> [Task description]
In the entries that follow, identify the line containing "The scythe fell" and return it together with all later lines, exactly as they appear.
*** Task data
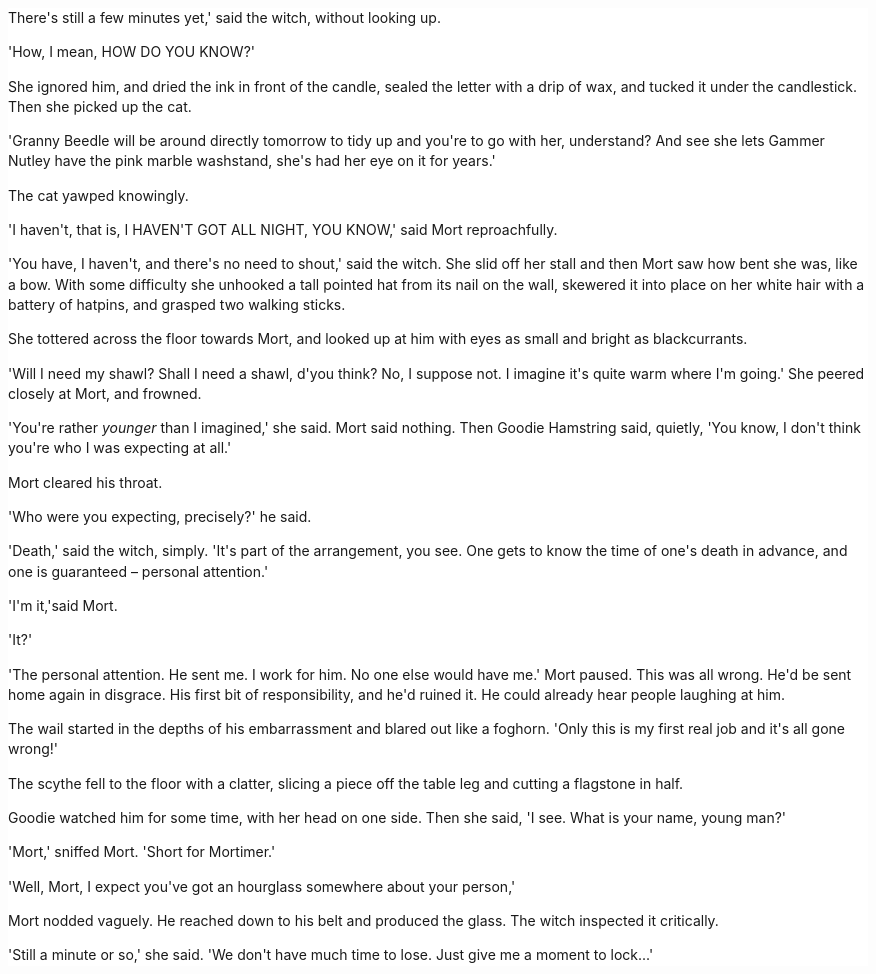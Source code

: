 There's still a few minutes yet,' said the witch, without looking up.

'How, I mean, HOW DO YOU KNOW?'

She ignored him, and dried the ink in front of the candle, sealed the letter with a drip of wax, and tucked it under the candlestick. Then she picked up the cat.

'Granny Beedle will be around directly tomorrow to tidy up and you're to go with her, understand? And see she lets Gammer Nutley have the pink marble washstand, she's had her eye on it for years.'

The cat yawped knowingly.

'I haven't, that is, I HAVEN'T GOT ALL NIGHT, YOU KNOW,' said Mort reproachfully.

'You have, I haven't, and there's no need to shout,' said the witch. She slid off her stall and then Mort saw how bent she was, like a bow. With some difficulty she unhooked a tall pointed hat from its nail on the wall, skewered it into place on her white hair with a battery of hatpins, and grasped two walking sticks.

She tottered across the floor towards Mort, and looked up at him with eyes as small and bright as blackcurrants.

'Will I need my shawl? Shall I need a shawl, d'you think? No, I suppose not. I imagine it's quite warm where I'm going.' She peered closely at Mort, and frowned.

'You're rather *younger* than I imagined,' she said. Mort said nothing. Then Goodie Hamstring said, quietly, 'You know, I don't think you're who I was expecting at all.'

Mort cleared his throat.

'Who were you expecting, precisely?' he said.

'Death,' said the witch, simply. 'It's part of the arrangement, you see. One gets to know the time of one's death in advance, and one is guaranteed – personal attention.'

'I'm it,'said Mort.

'It?'

'The personal attention. He sent me. I work for him. No one else would have me.' Mort paused. This was all wrong. He'd be sent home again in disgrace. His first bit of responsibility, and he'd ruined it. He could already hear people laughing at him.

The wail started in the depths of his embarrassment and blared out like a foghorn. 'Only this is my first real job and it's all gone wrong!'

The scythe fell to the floor with a clatter, slicing a piece off the table leg and cutting a flagstone in half.

Goodie watched him for some time, with her head on one side. Then she said, 'I see. What is your name, young man?'

'Mort,' sniffed Mort. 'Short for Mortimer.'

'Well, Mort, I expect you've got an hourglass somewhere about your person,'

Mort nodded vaguely. He reached down to his belt and produced the glass. The witch inspected it critically.

'Still a minute or so,' she said. 'We don't have much time to lose. Just give me a moment to lock...'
******
> [Answer section]
The scythe fell to the floor with a clatter, slicing a piece off the table leg and cutting a flagstone in half.

Goodie watched him for some time, with her head on one side. Then she said, 'I see. What is your name, young man?'

'Mort,' sniffed Mort. 'Short for Mortimer.'

'Well, Mort, I expect you've got an hourglass somewhere about your person,'

Mort nodded vaguely. He reached down to his belt and produced the glass. The witch inspected it critically.

'Still a minute or so,' she said. 'We don't have much time to lose. Just give me a moment to lock...'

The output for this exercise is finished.